Bret Stephens delivered the Daniel Pearl Memorial Lecture this week at the University of California, Los Angeles. I’m profoundly honored to have this opportunity to celebrate the legacy of Danny Pearl, my colleague at The Wall Street Journal. My topic this evening is intellectual integrity in the age of Donald Trump. I suspect this is a theme that would have resonated with Danny. When you work at The Wall Street Journal, the coins of the realm are truth and trust — the latter flowing exclusively from the former.

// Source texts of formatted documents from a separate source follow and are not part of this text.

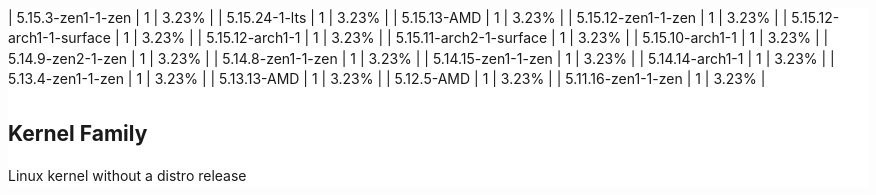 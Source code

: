 | 5.15.3-zen1-1-zen       | 1        | 3.23%   |
| 5.15.24-1-lts           | 1        | 3.23%   |
| 5.15.13-AMD             | 1        | 3.23%   |
| 5.15.12-zen1-1-zen      | 1        | 3.23%   |
| 5.15.12-arch1-1-surface | 1        | 3.23%   |
| 5.15.12-arch1-1         | 1        | 3.23%   |
| 5.15.11-arch2-1-surface | 1        | 3.23%   |
| 5.15.10-arch1-1         | 1        | 3.23%   |
| 5.14.9-zen2-1-zen       | 1        | 3.23%   |
| 5.14.8-zen1-1-zen       | 1        | 3.23%   |
| 5.14.15-zen1-1-zen      | 1        | 3.23%   |
| 5.14.14-arch1-1         | 1        | 3.23%   |
| 5.13.4-zen1-1-zen       | 1        | 3.23%   |
| 5.13.13-AMD             | 1        | 3.23%   |
| 5.12.5-AMD              | 1        | 3.23%   |
| 5.11.16-zen1-1-zen      | 1        | 3.23%   |

Kernel Family
-------------

Linux kernel without a distro release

When you read a story in the Journal, you do so with the assurance that immense reportorial and editorial effort has been expended to ensure that what you read is factual. I mean fundamentally, comprehensively and exclusively factual. This is how he died, losing his life in an effort to nail down a story. In the 15 years since Danny’s death, the list of murdered journalists has grown long. Paul Klebnikov and Anna Politkovskaya in Russia. Zahra Kazemi and Sattar Behesti in Iran.
Jim Foley and Steve Sotloff in Syria. When we honor Danny, we honor them, too. Wall Street Journal reporter Daniel Pearl disappeared in the Pakistani port city of Karachi on Jan 23, 2002 after telling his wife he was going to interview an Islamic group leader. And we honor the responsibility to separate truth from falsehood, which is never more important than when powerful people insist that falsehoods are truths, or that there is no such thing as truth to begin with. So that’s the business we’re in: the business of journalism. Some of you may have noticed that we’re living through a period in which the executive branch of government is engaged in a systematic effort to create a climate of opinion against the news business.
The President routinely describes reporting he dislikes as FAKE NEWS. Trump has called for rewriting libel laws in order to more easily sue the press. Administration of John Adams to see something quite like it. And so far the rhetorical salvos haven’t been matched by legal or regulatory action.